Deutscher Zukunftspreis: Gentle microscopy for living cells

With light sheet microscopy, living cells can be observed – without damaging them. Cancer therapies, for example, can be advanced in this way. Researchers from Jena have now received the Future Prize for the technology.

For a long time, researchers have been trying to stain microscopically small structures in cells with fluorescent dyes. If the cells are already dead, that’s not a problem. But if they are to live on, it is not so easy. Because in order to generate fluorescence radiation, you need laser light, and that kills cells.

At the beginning of the 2000s, scientists developed what is known as light sheet microscopy as a way out: the laser light is not beamed into the sample frontally, but perpendicular to the direction viewed by the microscope. And it is focused so strongly that it only illuminates one layer of the sample, the so-called light sheet. This layer was initially a few micrometers thin, roughly the diameter of a cell. The rest of the sample is not irradiated and is therefore protected.

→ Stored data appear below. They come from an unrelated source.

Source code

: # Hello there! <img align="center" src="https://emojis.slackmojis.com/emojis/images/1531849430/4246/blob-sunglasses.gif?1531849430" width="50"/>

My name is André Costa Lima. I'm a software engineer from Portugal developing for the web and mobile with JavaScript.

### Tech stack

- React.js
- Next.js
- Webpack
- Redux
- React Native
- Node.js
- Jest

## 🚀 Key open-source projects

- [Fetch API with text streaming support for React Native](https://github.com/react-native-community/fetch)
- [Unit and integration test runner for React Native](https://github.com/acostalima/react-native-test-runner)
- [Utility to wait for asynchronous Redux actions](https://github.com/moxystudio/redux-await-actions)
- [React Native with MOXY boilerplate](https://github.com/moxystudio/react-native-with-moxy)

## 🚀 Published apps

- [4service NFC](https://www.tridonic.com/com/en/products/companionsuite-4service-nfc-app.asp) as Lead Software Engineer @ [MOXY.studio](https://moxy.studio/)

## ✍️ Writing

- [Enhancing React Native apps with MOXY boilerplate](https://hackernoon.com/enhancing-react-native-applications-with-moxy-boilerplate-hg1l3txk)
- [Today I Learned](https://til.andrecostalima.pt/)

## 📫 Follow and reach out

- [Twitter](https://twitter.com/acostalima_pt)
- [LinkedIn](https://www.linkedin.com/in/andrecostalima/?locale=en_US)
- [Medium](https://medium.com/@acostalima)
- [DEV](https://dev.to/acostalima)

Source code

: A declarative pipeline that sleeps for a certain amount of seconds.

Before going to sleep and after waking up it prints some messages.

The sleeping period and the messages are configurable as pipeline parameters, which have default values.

Only one strip is illuminated

“That is the main advantage of the technology: that the sample survives the imaging and thus comes out of the microscope alive in the end and can continue to live,” said one of the pioneers of the method, Jan Huisken, on Deutschlandfunk in 2019. At that time, he used the method to observe, for example, the development of the heart in the growing zebrafish. Using the light sheet microscope, he was able to see directly when the first heartbeat occurred – on a living object.

But research wanted to go further, reports Thomas Kalkbrenner from Carl Zeiss Microscopy in Jena. “Until now, this has only been used for larger samples – model organisms such as zebrafish or fruit flies. We wanted to develop this for cell biology. And that means the light sheets have to be very thin so that the resolution is very high.”

limits of optics

But that’s where the research team at Zeiss came up against its limits: if the laser beam that generates the light sheets is focused even more sharply than before, then it becomes too short for the light sheet microscope. The laws of optics dictate this. “To overcome this problem, you need special beam shapes. These are the grid light sheets. We outsmart the classic optics and ensure that the light sheets are thin and at the same time very long.”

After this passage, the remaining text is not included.